待ち合わせぴったりの時間に日向の家の玄関が閉まる音がした。いつの間にか外に出てきてた日向の姿に息を飲む。
浴衣を着た姿は前にも見たことはある。でも、その時より大人びて、少しメイクもしているのだろう日向はすごく、その、なんていうか、……綺麗だった。

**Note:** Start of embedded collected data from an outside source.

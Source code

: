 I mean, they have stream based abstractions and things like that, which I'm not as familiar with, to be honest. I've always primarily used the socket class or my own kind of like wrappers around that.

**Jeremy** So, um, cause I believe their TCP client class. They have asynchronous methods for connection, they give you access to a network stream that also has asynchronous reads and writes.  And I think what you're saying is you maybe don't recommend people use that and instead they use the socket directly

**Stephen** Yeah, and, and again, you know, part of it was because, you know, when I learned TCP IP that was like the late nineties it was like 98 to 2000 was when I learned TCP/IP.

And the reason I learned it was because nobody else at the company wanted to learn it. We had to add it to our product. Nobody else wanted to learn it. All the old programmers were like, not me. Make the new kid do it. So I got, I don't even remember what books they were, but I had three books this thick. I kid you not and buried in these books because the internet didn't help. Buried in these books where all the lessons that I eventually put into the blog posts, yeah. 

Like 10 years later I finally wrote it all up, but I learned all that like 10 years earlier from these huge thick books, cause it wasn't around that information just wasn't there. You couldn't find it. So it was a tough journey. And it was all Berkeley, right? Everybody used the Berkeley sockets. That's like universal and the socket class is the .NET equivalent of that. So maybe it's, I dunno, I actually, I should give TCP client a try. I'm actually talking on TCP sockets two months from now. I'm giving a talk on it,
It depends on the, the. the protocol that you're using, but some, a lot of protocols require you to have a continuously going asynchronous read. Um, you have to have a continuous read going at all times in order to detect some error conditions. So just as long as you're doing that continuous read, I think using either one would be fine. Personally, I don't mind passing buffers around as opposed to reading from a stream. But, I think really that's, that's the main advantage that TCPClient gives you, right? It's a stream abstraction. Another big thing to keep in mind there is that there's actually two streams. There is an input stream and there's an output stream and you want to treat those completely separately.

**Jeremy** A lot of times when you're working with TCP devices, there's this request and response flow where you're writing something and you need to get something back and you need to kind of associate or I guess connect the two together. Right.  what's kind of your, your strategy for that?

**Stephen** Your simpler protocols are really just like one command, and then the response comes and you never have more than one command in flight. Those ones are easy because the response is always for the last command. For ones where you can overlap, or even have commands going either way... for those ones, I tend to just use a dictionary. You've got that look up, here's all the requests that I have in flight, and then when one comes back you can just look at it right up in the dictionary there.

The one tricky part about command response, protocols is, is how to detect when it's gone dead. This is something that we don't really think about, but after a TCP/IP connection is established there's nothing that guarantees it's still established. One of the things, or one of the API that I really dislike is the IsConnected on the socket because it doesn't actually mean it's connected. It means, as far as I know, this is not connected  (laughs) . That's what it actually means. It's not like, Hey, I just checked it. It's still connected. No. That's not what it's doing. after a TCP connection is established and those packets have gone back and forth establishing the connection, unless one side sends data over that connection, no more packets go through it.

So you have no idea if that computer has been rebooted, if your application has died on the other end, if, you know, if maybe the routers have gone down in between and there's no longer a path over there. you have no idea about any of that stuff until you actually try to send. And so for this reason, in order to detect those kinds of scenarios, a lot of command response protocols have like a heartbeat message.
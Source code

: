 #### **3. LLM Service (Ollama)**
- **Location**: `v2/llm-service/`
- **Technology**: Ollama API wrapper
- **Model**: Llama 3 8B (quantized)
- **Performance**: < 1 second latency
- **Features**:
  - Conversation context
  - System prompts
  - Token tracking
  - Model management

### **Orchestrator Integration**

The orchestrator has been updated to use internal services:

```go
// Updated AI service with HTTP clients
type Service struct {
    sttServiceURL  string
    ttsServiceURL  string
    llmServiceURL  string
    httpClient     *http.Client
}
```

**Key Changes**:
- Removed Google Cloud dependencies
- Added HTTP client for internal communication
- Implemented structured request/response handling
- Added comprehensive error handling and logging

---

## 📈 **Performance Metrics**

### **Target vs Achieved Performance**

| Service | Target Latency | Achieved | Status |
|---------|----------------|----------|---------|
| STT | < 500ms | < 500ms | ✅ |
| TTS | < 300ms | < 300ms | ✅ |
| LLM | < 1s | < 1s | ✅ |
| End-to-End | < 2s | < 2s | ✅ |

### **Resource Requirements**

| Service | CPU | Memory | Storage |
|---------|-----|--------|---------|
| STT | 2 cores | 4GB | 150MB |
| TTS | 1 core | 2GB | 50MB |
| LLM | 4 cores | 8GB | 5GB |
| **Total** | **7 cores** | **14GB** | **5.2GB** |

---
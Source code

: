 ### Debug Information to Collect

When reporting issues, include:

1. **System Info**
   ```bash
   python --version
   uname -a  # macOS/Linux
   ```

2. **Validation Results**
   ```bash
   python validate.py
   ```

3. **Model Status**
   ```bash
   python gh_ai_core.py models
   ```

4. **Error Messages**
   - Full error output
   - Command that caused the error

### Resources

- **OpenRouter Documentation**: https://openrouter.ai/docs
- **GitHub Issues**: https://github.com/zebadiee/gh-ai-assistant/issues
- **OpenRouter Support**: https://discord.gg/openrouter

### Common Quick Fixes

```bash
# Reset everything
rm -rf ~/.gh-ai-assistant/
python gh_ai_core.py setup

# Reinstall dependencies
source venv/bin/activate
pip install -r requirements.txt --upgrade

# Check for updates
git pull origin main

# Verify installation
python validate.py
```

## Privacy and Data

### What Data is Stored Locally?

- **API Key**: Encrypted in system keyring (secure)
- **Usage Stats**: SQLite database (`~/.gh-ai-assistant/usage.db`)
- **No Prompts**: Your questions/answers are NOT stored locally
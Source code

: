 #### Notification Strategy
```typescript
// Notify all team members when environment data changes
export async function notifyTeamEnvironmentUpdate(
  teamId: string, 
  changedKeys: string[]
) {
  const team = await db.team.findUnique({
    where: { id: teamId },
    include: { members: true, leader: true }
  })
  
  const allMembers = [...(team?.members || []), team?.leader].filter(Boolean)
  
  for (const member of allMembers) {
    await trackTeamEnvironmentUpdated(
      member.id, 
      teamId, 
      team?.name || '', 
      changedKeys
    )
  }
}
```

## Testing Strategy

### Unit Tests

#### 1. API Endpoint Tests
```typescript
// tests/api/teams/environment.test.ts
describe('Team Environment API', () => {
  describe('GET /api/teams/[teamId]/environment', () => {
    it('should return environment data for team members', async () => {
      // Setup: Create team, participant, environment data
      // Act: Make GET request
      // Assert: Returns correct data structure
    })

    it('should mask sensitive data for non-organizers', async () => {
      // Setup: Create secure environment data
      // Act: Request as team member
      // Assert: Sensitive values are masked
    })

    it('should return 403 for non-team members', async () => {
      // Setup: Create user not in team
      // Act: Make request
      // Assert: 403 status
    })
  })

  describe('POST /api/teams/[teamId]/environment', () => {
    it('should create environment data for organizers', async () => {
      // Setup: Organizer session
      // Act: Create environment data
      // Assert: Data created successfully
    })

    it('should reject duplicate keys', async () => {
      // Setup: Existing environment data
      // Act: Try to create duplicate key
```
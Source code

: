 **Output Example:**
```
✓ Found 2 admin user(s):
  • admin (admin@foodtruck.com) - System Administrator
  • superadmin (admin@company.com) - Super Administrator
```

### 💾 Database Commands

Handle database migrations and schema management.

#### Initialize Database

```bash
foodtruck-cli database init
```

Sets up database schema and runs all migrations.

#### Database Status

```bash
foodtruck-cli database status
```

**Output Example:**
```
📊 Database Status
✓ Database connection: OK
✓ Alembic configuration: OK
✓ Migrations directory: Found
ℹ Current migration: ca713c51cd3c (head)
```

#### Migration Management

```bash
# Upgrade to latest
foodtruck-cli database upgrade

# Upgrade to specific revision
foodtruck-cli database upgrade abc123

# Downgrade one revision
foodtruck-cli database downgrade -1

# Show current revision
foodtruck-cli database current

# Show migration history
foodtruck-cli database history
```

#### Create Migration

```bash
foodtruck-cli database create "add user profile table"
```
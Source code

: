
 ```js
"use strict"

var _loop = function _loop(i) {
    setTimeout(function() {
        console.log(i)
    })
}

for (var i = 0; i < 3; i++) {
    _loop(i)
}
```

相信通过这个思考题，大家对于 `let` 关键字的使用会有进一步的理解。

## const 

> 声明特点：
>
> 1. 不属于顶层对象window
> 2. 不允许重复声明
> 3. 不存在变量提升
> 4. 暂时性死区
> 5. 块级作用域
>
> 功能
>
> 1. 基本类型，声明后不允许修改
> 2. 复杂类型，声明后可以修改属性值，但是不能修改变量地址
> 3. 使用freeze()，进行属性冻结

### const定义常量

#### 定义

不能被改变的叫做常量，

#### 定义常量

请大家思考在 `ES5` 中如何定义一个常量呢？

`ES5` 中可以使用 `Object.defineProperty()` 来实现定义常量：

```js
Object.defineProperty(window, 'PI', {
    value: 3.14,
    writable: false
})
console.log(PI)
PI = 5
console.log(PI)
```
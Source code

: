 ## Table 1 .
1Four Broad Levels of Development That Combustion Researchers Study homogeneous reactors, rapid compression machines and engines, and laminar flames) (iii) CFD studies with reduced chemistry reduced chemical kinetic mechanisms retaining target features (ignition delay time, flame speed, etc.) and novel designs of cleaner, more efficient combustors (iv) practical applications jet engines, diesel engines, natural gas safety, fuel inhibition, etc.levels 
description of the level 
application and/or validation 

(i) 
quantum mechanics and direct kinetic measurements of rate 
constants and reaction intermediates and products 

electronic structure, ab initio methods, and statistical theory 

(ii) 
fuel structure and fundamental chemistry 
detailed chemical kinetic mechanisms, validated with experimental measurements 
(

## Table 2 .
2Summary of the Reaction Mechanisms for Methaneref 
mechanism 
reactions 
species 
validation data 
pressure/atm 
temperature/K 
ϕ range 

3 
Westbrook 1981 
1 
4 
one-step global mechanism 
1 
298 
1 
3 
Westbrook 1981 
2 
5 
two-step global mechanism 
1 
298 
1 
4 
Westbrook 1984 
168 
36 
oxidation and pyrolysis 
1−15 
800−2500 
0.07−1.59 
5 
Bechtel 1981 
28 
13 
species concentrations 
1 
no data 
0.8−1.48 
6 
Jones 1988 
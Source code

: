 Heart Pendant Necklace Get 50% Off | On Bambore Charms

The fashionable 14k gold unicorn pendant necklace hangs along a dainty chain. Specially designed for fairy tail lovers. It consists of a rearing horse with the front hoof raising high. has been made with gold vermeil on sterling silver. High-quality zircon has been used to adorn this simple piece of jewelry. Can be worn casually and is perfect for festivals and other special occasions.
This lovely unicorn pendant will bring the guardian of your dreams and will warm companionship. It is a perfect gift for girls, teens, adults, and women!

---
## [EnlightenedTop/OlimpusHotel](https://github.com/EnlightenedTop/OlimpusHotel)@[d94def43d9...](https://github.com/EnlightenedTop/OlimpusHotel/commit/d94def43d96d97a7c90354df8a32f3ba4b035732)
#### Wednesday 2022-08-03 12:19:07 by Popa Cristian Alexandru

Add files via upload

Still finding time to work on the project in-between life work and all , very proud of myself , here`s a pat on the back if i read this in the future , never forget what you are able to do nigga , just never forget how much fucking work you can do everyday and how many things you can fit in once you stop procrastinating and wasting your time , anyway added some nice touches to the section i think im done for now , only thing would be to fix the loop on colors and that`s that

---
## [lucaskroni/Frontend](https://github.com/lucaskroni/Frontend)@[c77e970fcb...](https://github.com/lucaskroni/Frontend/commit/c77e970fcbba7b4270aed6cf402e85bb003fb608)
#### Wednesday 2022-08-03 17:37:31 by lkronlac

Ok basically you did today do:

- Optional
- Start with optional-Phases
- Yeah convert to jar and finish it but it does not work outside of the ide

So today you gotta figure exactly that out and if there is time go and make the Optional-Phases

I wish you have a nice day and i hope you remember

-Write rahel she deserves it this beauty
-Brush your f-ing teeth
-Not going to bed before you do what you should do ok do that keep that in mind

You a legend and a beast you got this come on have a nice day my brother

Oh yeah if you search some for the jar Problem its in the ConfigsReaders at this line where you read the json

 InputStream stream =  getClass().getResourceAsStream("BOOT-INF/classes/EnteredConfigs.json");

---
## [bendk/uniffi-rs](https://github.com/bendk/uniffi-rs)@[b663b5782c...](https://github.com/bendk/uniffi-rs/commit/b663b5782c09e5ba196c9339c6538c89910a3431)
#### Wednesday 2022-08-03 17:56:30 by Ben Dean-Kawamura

「あれ?朔斗が待ち合わせの時間にいるなんて、雪でも降る?」


いつもだったらそんな日向の冗談にツッコミを入れるところだけど、今の俺にそんな余裕はない。最近わかってきた。好きになるってこと。もう、日向のことしか考えられないし、こんな綺麗な格好で微笑まれたら見惚れる。見惚れて言葉なんて出ない。言葉どころじゃない。思考が追いつかなくなる。


「朔斗?大丈夫?」

「あ、あぁ。大丈夫。その…」


これまた新の入れ知恵だけど、普段と違う格好の女の子は褒めてあげなくてはいけないらしい。新に言われなくたって褒めてやりたいくらい可愛いのに、言葉が出ない。俺ってこんなに小心者だったっけか?


「朔斗?本当に大丈夫?熱でもある?」


そう言って日向の手が俺の額に伸びてくるもんだからのけぞった。


「大丈夫だって。熱なんかねぇから。少し夏の暑さにやられただけだから。ほら、行くぞ。乗れよ。」


言い訳して、日向の手を振り払ってすぐに自転車に跨って前を向く。このまま日向の顔を見続けてたら、俺の顔が赤いのがバレるし、もっと赤くなる危険性がある。


——結局、褒められなかった。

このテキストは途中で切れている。